Quantum generative model for sampling many-body spectral functions

Quantum phase estimation is at the heart of most quantum algorithms with exponential speedup. In this paper we demonstrate how to utilize it to compute the dynamical response functions of many-body quantum systems. Specifically, we design a circuit that acts as an efficient quantum generative model, providing samples out of the spectral function of high rank observables in polynomial time. This includes many experimentally relevant spectra such as the dynamic structure factor, the optical conductivity, or the NMR spectrum. Experimental realization of the algorithm, apart from logarithmic overhead, requires doubling the number of qubits as compared to a simple analog simulator.

Figure 1

Quantum circuit. Quantum phase estimation is performed on a purified operator.
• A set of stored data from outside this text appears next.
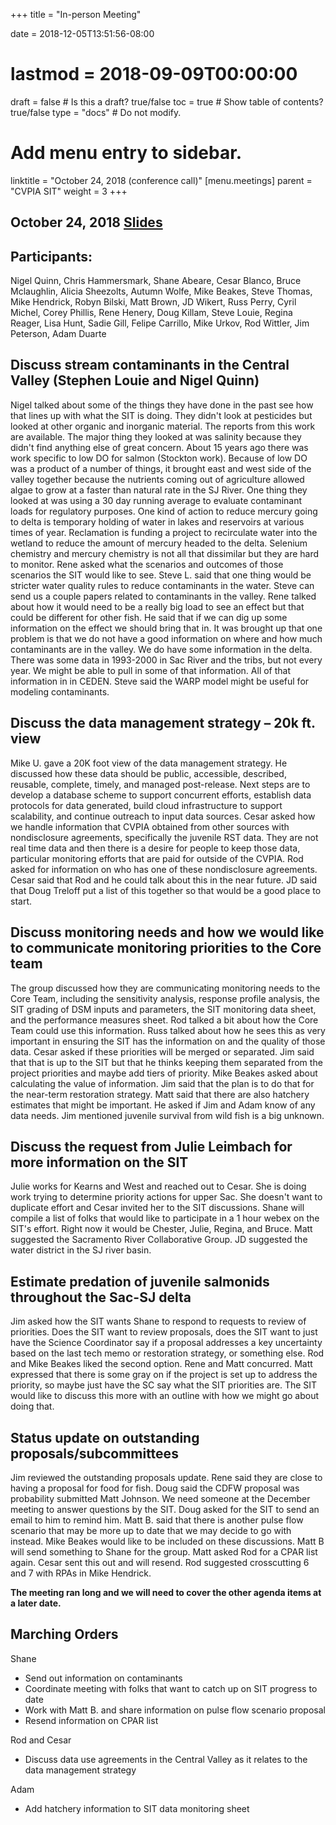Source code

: +++
title = "In-person Meeting"

date = 2018-12-05T13:51:56-08:00
# lastmod = 2018-09-09T00:00:00

draft = false  # Is this a draft? true/false
toc = true  # Show table of contents? true/false
type = "docs"  # Do not modify.

# Add menu entry to sidebar.
linktitle = "October 24, 2018 (conference call)"
[menu.meetings]
  parent = "CVPIA SIT"
  weight = 3
+++

## October 24, 2018 [Slides](https://s3-us-west-2.amazonaws.com/cvpia-meeting-slides/October+24+2018+meeting.pdf)

## Participants:
Nigel Quinn, Chris Hammersmark, Shane Abeare, Cesar Blanco, Bruce Mclaughlin, Alicia Sheezolts, Autumn Wolfe, Mike Beakes, Steve Thomas, Mike Hendrick, Robyn Bilski, Matt Brown, JD Wikert, Russ Perry, Cyril Michel, Corey Phillis, Rene Henery, Doug Killam, Steve Louie, Regina Reager, Lisa Hunt, Sadie Gill, Felipe Carrillo, Mike Urkov, Rod Wittler, Jim Peterson, Adam Duarte

## Discuss stream contaminants in the Central Valley (Stephen Louie and Nigel Quinn)

Nigel talked about some of the things they have done in the past see how that lines up with what the SIT is doing. They didn&#39;t look at pesticides but looked at other organic and inorganic material. The reports from this work are available. The major thing they looked at was salinity because they didn&#39;t find anything else of great concern. About 15 years ago there was work specific to low DO for salmon (Stockton work). Because of low DO was a product of a number of things, it brought east and west side of the valley together because the nutrients coming out of agriculture allowed algae to grow at a faster than natural rate in the SJ River. One thing they looked at was using a 30 day running average to evaluate contaminant loads for regulatory purposes. One kind of action to reduce mercury going to delta is temporary holding of water in lakes and reservoirs at various times of year. Reclamation is funding a project to recirculate water into the wetland to reduce the amount of mercury headed to the delta.  Selenium chemistry and mercury chemistry is not all that dissimilar but they are hard to monitor. Rene asked what the scenarios and outcomes of those scenarios the SIT would like to see. Steve L. said that one thing would be stricter water quality rules to reduce contaminants in the water. Steve can send us a couple papers related to contaminants in the valley. Rene talked about how it would need to be a really big load to see an effect but that could be different for other fish. He said that if we can dig up some information on the effect we should bring that in. It was brought up that one problem is that we do not have a good information on where and how much contaminants are in the valley. We do have some information in the delta. There was some data in 1993-2000 in Sac River and the tribs, but not every year. We might be able to pull in some of that information. All of that information in in CEDEN. Steve said the WARP model might be useful for modeling contaminants.

## Discuss the data management strategy – 20k ft. view

Mike U. gave a 20K foot view of the data management strategy. He discussed how these data should be public, accessible, described, reusable, complete, timely, and managed post-release. Next steps are to develop a database scheme to support concurrent efforts, establish data protocols for data generated, build cloud infrastructure to support scalability, and continue outreach to input data sources. Cesar asked how we handle information that CVPIA obtained from other sources with nondisclosure agreements, specifically the juvenile RST data. They are not real time data and then there is a desire for people to keep those data, particular monitoring efforts that are paid for outside of the CVPIA. Rod asked for information on who has one of these nondisclosure agreements. Cesar said that Rod and he could talk about this in the near future. JD said that Doug Treloff put a list of this together so that would be a good place to start.

## Discuss monitoring needs and how we would like to communicate monitoring priorities to the Core team

The group discussed how they are communicating monitoring needs to the Core Team, including the sensitivity analysis, response profile analysis, the SIT grading of DSM inputs and parameters, the SIT monitoring data sheet, and the performance measures sheet. Rod talked a bit about how the Core Team could use this information. Russ talked about how he sees this as very important in ensuring the SIT has the information on and the quality of those data. Cesar asked if these priorities will be merged or separated. Jim said that that is up to the SIT but that he thinks keeping them separated from the project priorities and maybe add tiers of priority. Mike Beakes asked about calculating the value of information. Jim said that the plan is to do that for the near-term restoration strategy. Matt said that there are also hatchery estimates that might be important. He asked if Jim and Adam know of any data needs. Jim mentioned juvenile survival from wild fish is a big unknown.

## Discuss the request from Julie Leimbach for more information on the SIT

Julie works for Kearns and West and reached out to Cesar. She is doing work trying to determine priority actions for upper Sac. She doesn&#39;t want to duplicate effort and Cesar invited her to the SIT discussions. Shane will compile a list of folks that would like to participate in a 1 hour webex on the SIT&#39;s effort. Right now it would be Chester, Julie, Regina, and Bruce.  Matt suggested the Sacramento River Collaborative Group. JD suggested the water district in the SJ river basin.

## Estimate predation of juvenile salmonids throughout the Sac-SJ delta

Jim asked how the SIT wants Shane to respond to requests to review of priorities. Does the SIT want to review proposals, does the SIT want to just have the Science Coordinator say if a proposal addresses a key uncertainty based on the last tech memo or restoration strategy, or something else. Rod and Mike Beakes liked the second option. Rene and Matt concurred. Matt expressed that there is some gray on if the project is set up to address the priority, so maybe just have the SC say what the SIT priorities are. The SIT would like to discuss this more with an outline with how we might go about doing that.

## Status update on outstanding proposals/subcommittees

Jim reviewed the outstanding proposals update. Rene said they are close to having a proposal for food for fish. Doug said the CDFW proposal was probability submitted Matt Johnson. We need someone at the December meeting to answer questions by the SIT. Doug asked for the SIT to send an email to him to remind him. Matt B. said that there is another pulse flow scenario that may be more up to date that we may decide to go with instead. Mike Beakes would like to be included on these discussions. Matt B will send something to Shane for the group. Matt asked Rod for a CPAR list again. Cesar sent this out and will resend. Rod suggested crosscutting 6 and 7 with RPAs in Mike Hendrick.



**The meeting ran long and we will need to cover the other agenda items at a later date.**

## Marching Orders

Shane

- Send out information on contaminants
- Coordinate meeting with folks that want to catch up on SIT progress to date
- Work with Matt B. and share information on pulse flow scenario proposal
- Resend information on CPAR list

Rod and Cesar

- Discuss data use agreements in the Central Valley as it relates to the data management strategy

Adam

- Add hatchery information to SIT data monitoring sheet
The purified state can be prepared by entangling two copies with an ancilla control qubit and postselecting the result on outcomes $\left|1\right.〉$, see Fig. 2. A phase difference between the two copies appears because each phase estimation bit propagates one copy according to $U$ and the other as $U^{†}$. The output distribution after quantum Fourier transform is the spectral function.

Figure 2

State preparation scheme. An initial entangled pair states is created between two $N$-qubit registers. Next, one of the two copies is connected to an ancilla control qubit, which is placed in an equal superposition of $z$ states, i.e., both are evolved for some time $\varphi$ under the Hamiltonian, $H=O({\sigma }_a^z+1)/2$. Performing another Hadamard gate on the ancilla and postselecting the outcome on $\left|1\right.〉$, the entangled pair state will be transformed into the desired $\left|O\right.〉$ state. The success probability of the procedure is determined by the ratio of the typical value of $O^2$ to its maximal value $O_{\text{max}}^2$.

Figure 3

Preparation efficiency fidelity between the post-selected state $\left|{\psi }_1\right.〉$ and the target state $\left|O\right.〉$ decays with the rotation angle $\varphi$ of the controlled unitary rotation $U\left(\varphi \right)$ (full lines). Similarly, the success probability increases from 0 to $1/2$ when the angle increases (dashed lines). Different curves show expressions (15) and (14) for different eigenvalue distributions of $O$, i.e., results are shown for Wigner semicircle, uniform, arcsine, and Gaussian eigenvalue distributions. Each of these distributions has a success probability $P=c(1-F)$ in a broad region of $\varphi$'s around zero. The constant $c=O\left(1\right)$ for all distributions, i.e., $1/2, 5/9, 2/3$, and $1/3$ for the semicircle, uniform, arcsine, and Gaussian, respectively.